§ **GOAL OF THE EXERCISE**: Reproduce, exactly and in full, only the lines below from the one containing "as we want!" through the one containing "JavaScript and React".

§ **SUPPLIED RECORDS**:
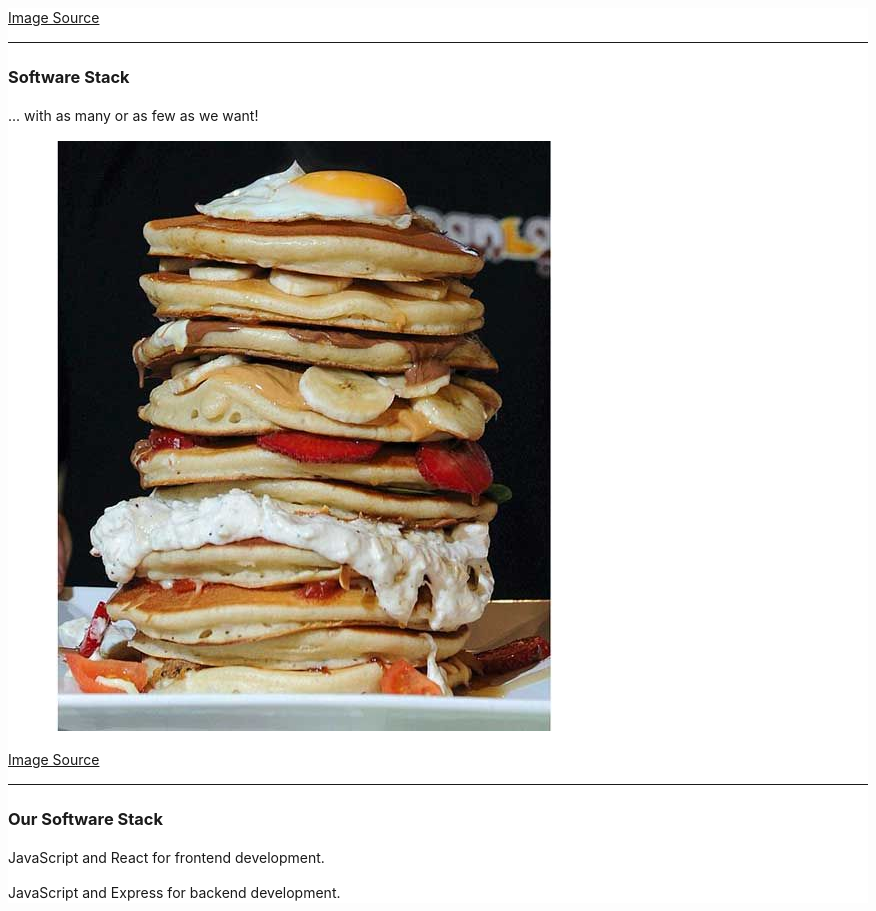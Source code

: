 [Image Source](https://www.liveworksheets.com/worksheets/en/English_as_a_Second_Language_(ESL)/Recipes/Lets_make_pancakes_ty1088539hd)

---

### Software Stack

... with as many or as few as we want!

![bg right 90%](figures/largestack.jpg)

[Image Source](https://www.goodhousekeeping.com/uk/food/a552834/this-stack-of-pancakes-has-2500-calories/)

---

### Our Software Stack

JavaScript and React for frontend development.

JavaScript and Express for backend development.

###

§ **TASK ANSWER**:
... with as many or as few as we want!

![bg right 90%](figures/largestack.jpg)

[Image Source](https://www.goodhousekeeping.com/uk/food/a552834/this-stack-of-pancakes-has-2500-calories/)

---

### Our Software Stack

JavaScript and React for frontend development.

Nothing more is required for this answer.